Energy Exploration & Exploitation (Jul 2024)
An artificial-intelligence-based petrophysical property predictor for compositional volatile oil reservoir using three-phase production data
Abstract
When considering multiphase flow scenarios, the interpretation of petrophysical properties poses significant challenges for production forecasts and reservoir modeling. The findings of the numerical modeling were therefore subject to uncertainty because characteristics like relative permeability and capillary pressure curve were hardly ever bound by interpretations. The uncertainty may result in inaccurate predictions of reservoir performance and skewed perceptions of the reservoir. Due to the difficulty in directly interpreting such property from the available field data and the expensive cost of coring, analyses or experimental measurements to determine relative permeability and capillary pressure were infrequently carried out. Such a gap would be filled by a straightforward yet rigorous method.
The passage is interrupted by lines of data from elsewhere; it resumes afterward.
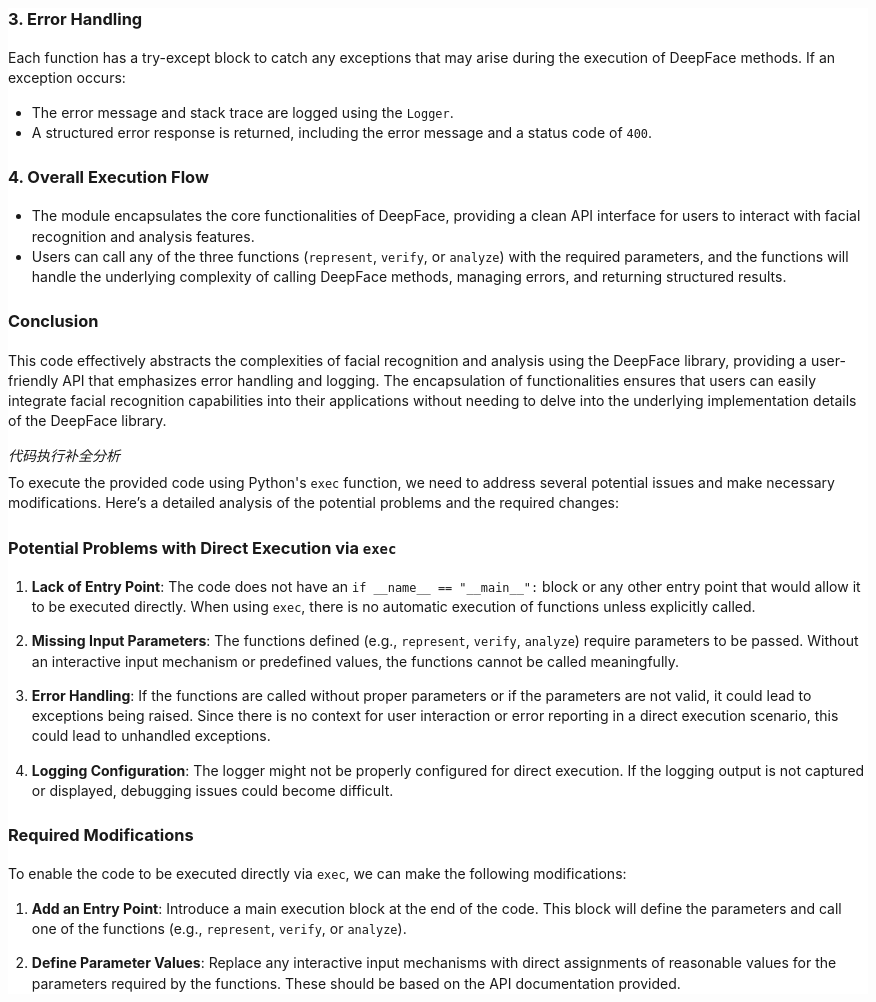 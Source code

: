### 3. Error Handling
Each function has a try-except block to catch any exceptions that may arise during the execution of DeepFace methods. If an exception occurs:
- The error message and stack trace are logged using the `Logger`.
- A structured error response is returned, including the error message and a status code of `400`.

### 4. Overall Execution Flow
- The module encapsulates the core functionalities of DeepFace, providing a clean API interface for users to interact with facial recognition and analysis features.
- Users can call any of the three functions (`represent`, `verify`, or `analyze`) with the required parameters, and the functions will handle the underlying complexity of calling DeepFace methods, managing errors, and returning structured results.

### Conclusion
This code effectively abstracts the complexities of facial recognition and analysis using the DeepFace library, providing a user-friendly API that emphasizes error handling and logging. The encapsulation of functionalities ensures that users can easily integrate facial recognition capabilities into their applications without needing to delve into the underlying implementation details of the DeepFace library.


$$$$$代码执行补全分析$$$$$
To execute the provided code using Python's `exec` function, we need to address several potential issues and make necessary modifications. Here’s a detailed analysis of the potential problems and the required changes:

### Potential Problems with Direct Execution via `exec`

1. **Lack of Entry Point**: The code does not have an `if __name__ == "__main__":` block or any other entry point that would allow it to be executed directly. When using `exec`, there is no automatic execution of functions unless explicitly called.

2. **Missing Input Parameters**: The functions defined (e.g., `represent`, `verify`, `analyze`) require parameters to be passed. Without an interactive input mechanism or predefined values, the functions cannot be called meaningfully.

3. **Error Handling**: If the functions are called without proper parameters or if the parameters are not valid, it could lead to exceptions being raised. Since there is no context for user interaction or error reporting in a direct execution scenario, this could lead to unhandled exceptions.

4. **Logging Configuration**: The logger might not be properly configured for direct execution. If the logging output is not captured or displayed, debugging issues could become difficult.

### Required Modifications

To enable the code to be executed directly via `exec`, we can make the following modifications:

1. **Add an Entry Point**: Introduce a main execution block at the end of the code. This block will define the parameters and call one of the functions (e.g., `represent`, `verify`, or `analyze`).

2. **Define Parameter Values**: Replace any interactive input mechanisms with direct assignments of reasonable values for the parameters required by the functions. These should be based on the API documentation provided.
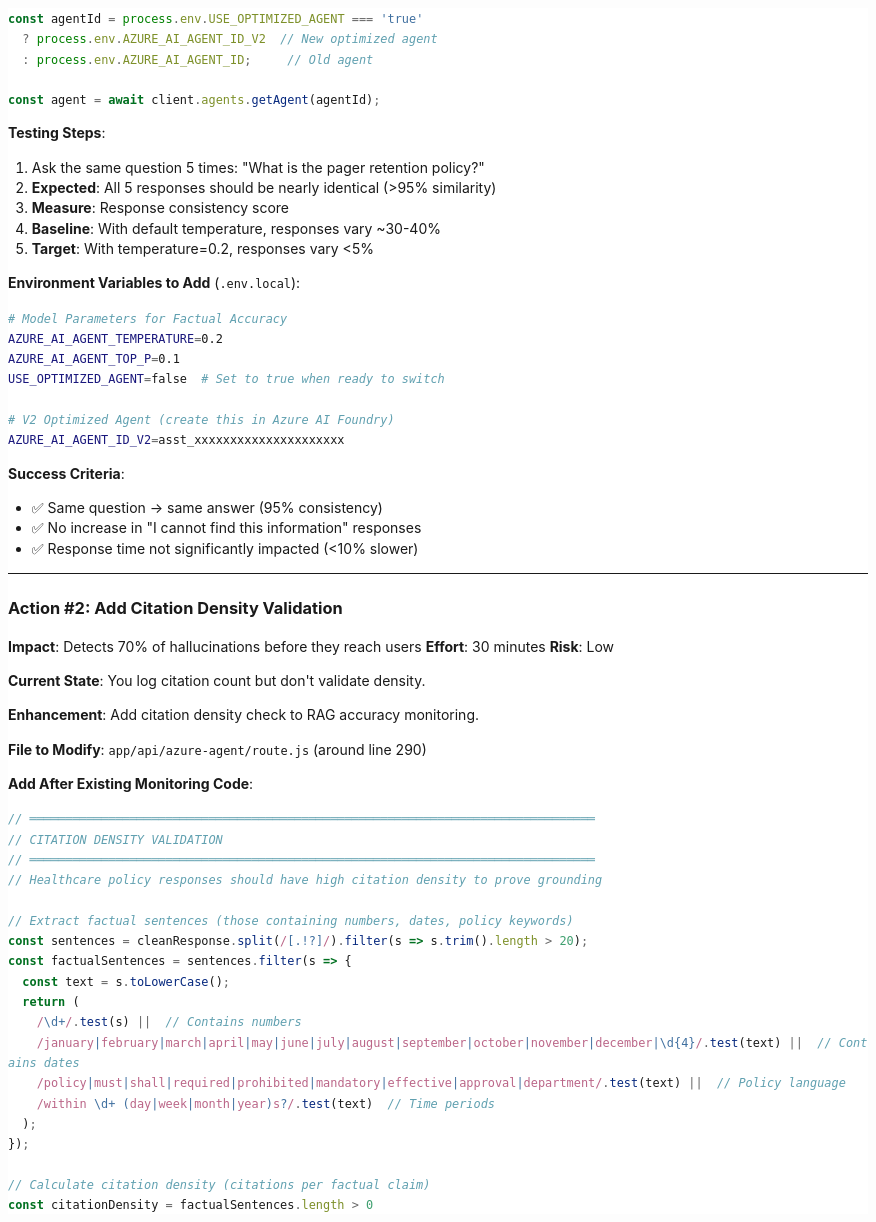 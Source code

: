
 ```javascript
const agentId = process.env.USE_OPTIMIZED_AGENT === 'true'
  ? process.env.AZURE_AI_AGENT_ID_V2  // New optimized agent
  : process.env.AZURE_AI_AGENT_ID;     // Old agent

const agent = await client.agents.getAgent(agentId);
```

**Testing Steps**:
1. Ask the same question 5 times: "What is the pager retention policy?"
2. **Expected**: All 5 responses should be nearly identical (>95% similarity)
3. **Measure**: Response consistency score
4. **Baseline**: With default temperature, responses vary ~30-40%
5. **Target**: With temperature=0.2, responses vary <5%

**Environment Variables to Add** (`.env.local`):
```bash
# Model Parameters for Factual Accuracy
AZURE_AI_AGENT_TEMPERATURE=0.2
AZURE_AI_AGENT_TOP_P=0.1
USE_OPTIMIZED_AGENT=false  # Set to true when ready to switch

# V2 Optimized Agent (create this in Azure AI Foundry)
AZURE_AI_AGENT_ID_V2=asst_xxxxxxxxxxxxxxxxxxxxx
```

**Success Criteria**:
- ✅ Same question → same answer (95% consistency)
- ✅ No increase in "I cannot find this information" responses
- ✅ Response time not significantly impacted (<10% slower)

---

### Action #2: Add Citation Density Validation
**Impact**: Detects 70% of hallucinations before they reach users
**Effort**: 30 minutes
**Risk**: Low

**Current State**: You log citation count but don't validate density.

**Enhancement**: Add citation density check to RAG accuracy monitoring.

**File to Modify**: `app/api/azure-agent/route.js` (around line 290)

**Add After Existing Monitoring Code**:

```javascript
// ═══════════════════════════════════════════════════════════════════════════════
// CITATION DENSITY VALIDATION
// ═══════════════════════════════════════════════════════════════════════════════
// Healthcare policy responses should have high citation density to prove grounding

// Extract factual sentences (those containing numbers, dates, policy keywords)
const sentences = cleanResponse.split(/[.!?]/).filter(s => s.trim().length > 20);
const factualSentences = sentences.filter(s => {
  const text = s.toLowerCase();
  return (
    /\d+/.test(s) ||  // Contains numbers
    /january|february|march|april|may|june|july|august|september|october|november|december|\d{4}/.test(text) ||  // Contains dates
    /policy|must|shall|required|prohibited|mandatory|effective|approval|department/.test(text) ||  // Policy language
    /within \d+ (day|week|month|year)s?/.test(text)  // Time periods
  );
});

// Calculate citation density (citations per factual claim)
const citationDensity = factualSentences.length > 0
```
In this study, we develop production projections for a wide range of three-phase compositional volatile oil reservoirs. Then, we used an artificial neural network to figure out how petrophysical characteristics and production data relate to one another. The artificial neural network model was adjusted, and the final trained model was tested blindly to determine how well it predicted permeability, multiphase relative permeability, and capillary pressure data. For the testing scenarios, consistency is seen between the predicted values and the original ones, despite some mispredictions being present. To provide production projections that can be compared to those from the reservoir model that include the initial petrophysical characteristic, the anticipated properties are then propagated into reservoir models. The comparison findings show that for 65/59/34 out of 74 testing scenarios, the reservoir model with artificial neural network-predicted features can anticipate oil/gas/water output with < 20% inaccuracy. With the developed artificial neural network tool, the reservoir engineers can evaluate the three-phase relative permeability surface from rate-transient data conveniently improving the accuracy of the relative permeability data implemented by history matching or from core experiments which sometimes are extremely expensive. The findings of this study can help for a better understanding of the relationships between three-phase rate-transient data and the relative permeability surface as well as the horizontal/vertical permeability.